Work through the records below and copy every line that includes "elements".
*** Opening Information provided ***
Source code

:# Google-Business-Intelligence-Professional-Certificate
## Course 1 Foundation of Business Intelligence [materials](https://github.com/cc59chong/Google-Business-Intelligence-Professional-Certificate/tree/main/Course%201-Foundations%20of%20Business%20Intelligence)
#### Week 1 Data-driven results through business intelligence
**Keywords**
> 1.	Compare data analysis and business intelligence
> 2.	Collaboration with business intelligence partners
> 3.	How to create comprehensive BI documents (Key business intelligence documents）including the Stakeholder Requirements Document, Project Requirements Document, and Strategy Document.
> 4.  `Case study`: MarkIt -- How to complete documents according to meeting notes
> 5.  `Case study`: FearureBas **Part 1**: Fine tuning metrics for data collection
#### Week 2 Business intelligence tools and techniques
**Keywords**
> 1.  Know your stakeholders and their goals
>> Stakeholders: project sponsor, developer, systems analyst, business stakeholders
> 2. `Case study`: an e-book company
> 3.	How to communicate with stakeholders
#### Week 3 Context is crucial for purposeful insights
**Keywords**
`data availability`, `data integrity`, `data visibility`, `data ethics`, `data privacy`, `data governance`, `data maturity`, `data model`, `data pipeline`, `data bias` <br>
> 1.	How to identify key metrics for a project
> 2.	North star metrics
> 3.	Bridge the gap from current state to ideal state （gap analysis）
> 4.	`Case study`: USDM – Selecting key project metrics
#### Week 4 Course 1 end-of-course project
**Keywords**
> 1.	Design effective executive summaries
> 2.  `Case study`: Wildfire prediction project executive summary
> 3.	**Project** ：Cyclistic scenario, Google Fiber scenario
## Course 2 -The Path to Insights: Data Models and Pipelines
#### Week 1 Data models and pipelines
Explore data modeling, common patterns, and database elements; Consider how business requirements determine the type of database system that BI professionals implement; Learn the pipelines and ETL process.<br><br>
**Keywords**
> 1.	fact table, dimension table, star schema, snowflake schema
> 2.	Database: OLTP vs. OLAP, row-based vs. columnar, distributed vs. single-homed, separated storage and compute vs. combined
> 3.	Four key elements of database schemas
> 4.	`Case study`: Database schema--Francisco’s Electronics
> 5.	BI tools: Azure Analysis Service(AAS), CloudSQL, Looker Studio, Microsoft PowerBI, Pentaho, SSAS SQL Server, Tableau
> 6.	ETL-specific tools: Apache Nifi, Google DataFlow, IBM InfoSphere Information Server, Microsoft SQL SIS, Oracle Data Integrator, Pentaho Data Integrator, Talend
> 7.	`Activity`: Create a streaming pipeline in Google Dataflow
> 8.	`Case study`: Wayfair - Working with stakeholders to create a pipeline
*** Closing Information provided ***
Output |
Explore data modeling, common patterns, and database elements; Consider how business requirements determine the type of database system that BI professionals implement; Learn the pipelines and ETL process.<br><br>
> 3.	Four key elements of database schemas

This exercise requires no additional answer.